**Your goal**
Extract every line below that contains the word "query".

Plain-text document sources:
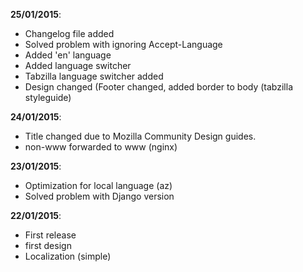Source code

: **25/01/2015**:

* Changelog file added
* Solved problem with ignoring Accept-Language
* Added 'en' language
* Added language switcher
* Tabzilla language switcher added
* Design changed (Footer changed, added border to body (tabzilla styleguide)

**24/01/2015**:

* Title changed due to Mozilla Community Design guides.
* non-www forwarded to www (nginx)


**23/01/2015**:

* Optimization for local language (az)
* Solved problem with Django version

**22/01/2015**:

* First release
* first design
* Localization (simple)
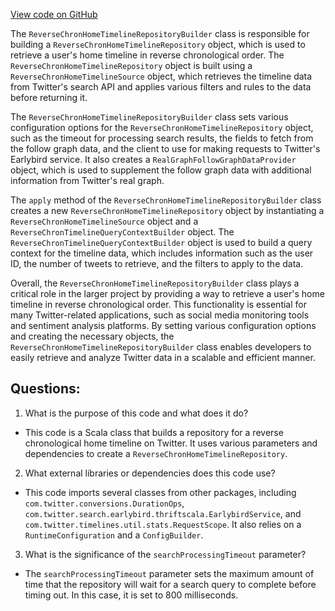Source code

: [View code on GitHub](https://github.com/misbahsy/the-algorithm/timelineranker/server/src/main/scala/com/twitter/timelineranker/repository/ReverseChronHomeTimelineRepositoryBuilder.scala)

The `ReverseChronHomeTimelineRepositoryBuilder` class is responsible for building a `ReverseChronHomeTimelineRepository` object, which is used to retrieve a user's home timeline in reverse chronological order. The `ReverseChronHomeTimelineRepository` object is built using a `ReverseChronHomeTimelineSource` object, which retrieves the timeline data from Twitter's search API and applies various filters and rules to the data before returning it.

The `ReverseChronHomeTimelineRepositoryBuilder` class sets various configuration options for the `ReverseChronHomeTimelineRepository` object, such as the timeout for processing search results, the fields to fetch from the follow graph data, and the client to use for making requests to Twitter's Earlybird service. It also creates a `RealGraphFollowGraphDataProvider` object, which is used to supplement the follow graph data with additional information from Twitter's real graph.

The `apply` method of the `ReverseChronHomeTimelineRepositoryBuilder` class creates a new `ReverseChronHomeTimelineRepository` object by instantiating a `ReverseChronHomeTimelineSource` object and a `ReverseChronTimelineQueryContextBuilder` object. The `ReverseChronTimelineQueryContextBuilder` object is used to build a query context for the timeline data, which includes information such as the user ID, the number of tweets to retrieve, and the filters to apply to the data.

Overall, the `ReverseChronHomeTimelineRepositoryBuilder` class plays a critical role in the larger project by providing a way to retrieve a user's home timeline in reverse chronological order. This functionality is essential for many Twitter-related applications, such as social media monitoring tools and sentiment analysis platforms. By setting various configuration options and creating the necessary objects, the `ReverseChronHomeTimelineRepositoryBuilder` class enables developers to easily retrieve and analyze Twitter data in a scalable and efficient manner.
## Questions: 
 1. What is the purpose of this code and what does it do?
- This code is a Scala class that builds a repository for a reverse chronological home timeline on Twitter. It uses various parameters and dependencies to create a `ReverseChronHomeTimelineRepository`.

2. What external libraries or dependencies does this code use?
- This code imports several classes from other packages, including `com.twitter.conversions.DurationOps`, `com.twitter.search.earlybird.thriftscala.EarlybirdService`, and `com.twitter.timelines.util.stats.RequestScope`. It also relies on a `RuntimeConfiguration` and a `ConfigBuilder`.

3. What is the significance of the `searchProcessingTimeout` parameter?
- The `searchProcessingTimeout` parameter sets the maximum amount of time that the repository will wait for a search query to complete before timing out. In this case, it is set to 800 milliseconds.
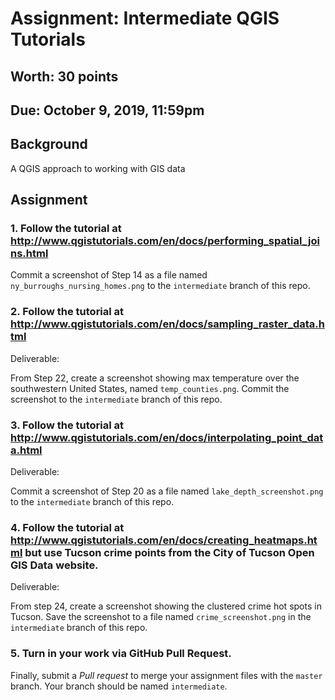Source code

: # Assignment: Intermediate QGIS Tutorials
## Worth: 30 points
## Due: October 9, 2019, 11:59pm

## Background

A QGIS approach to working with GIS data

## Assignment

### 1. Follow the tutorial at http://www.qgistutorials.com/en/docs/performing_spatial_joins.html

Commit a screenshot of Step 14 as a file named `ny_burroughs_nursing_homes.png` to the `intermediate` branch of this repo.

### 2. Follow the tutorial at http://www.qgistutorials.com/en/docs/sampling_raster_data.html 

Deliverable:

From Step 22, create a screenshot showing max temperature over the southwestern United States, named `temp_counties.png`. Commit the screenshot to the `intermediate` branch of this repo.

### 3. Follow the tutorial at http://www.qgistutorials.com/en/docs/interpolating_point_data.html 

Deliverable:

Commit a screenshot of Step 20 as a file named `lake_depth_screenshot.png` to the `intermediate` branch of this repo.

### 4. Follow the tutorial at http://www.qgistutorials.com/en/docs/creating_heatmaps.html but use Tucson crime points from the City of Tucson Open GIS Data website.

Deliverable:

From step 24, create a screenshot showing the clustered crime hot spots in Tucson. Save the screenshot to a file named `crime_screenshot.png` in the `intermediate` branch of this repo.

### 5. Turn in your work via GitHub Pull Request. 

Finally, submit a *Pull request* to merge your assignment files with the `master` branch. Your branch should be named `intermediate`.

**Expected answer**
The `apply` method of the `ReverseChronHomeTimelineRepositoryBuilder` class creates a new `ReverseChronHomeTimelineRepository` object by instantiating a `ReverseChronHomeTimelineSource` object and a `ReverseChronTimelineQueryContextBuilder` object. The `ReverseChronTimelineQueryContextBuilder` object is used to build a query context for the timeline data, which includes information such as the user ID, the number of tweets to retrieve, and the filters to apply to the data.
- The `searchProcessingTimeout` parameter sets the maximum amount of time that the repository will wait for a search query to complete before timing out. In this case, it is set to 800 milliseconds.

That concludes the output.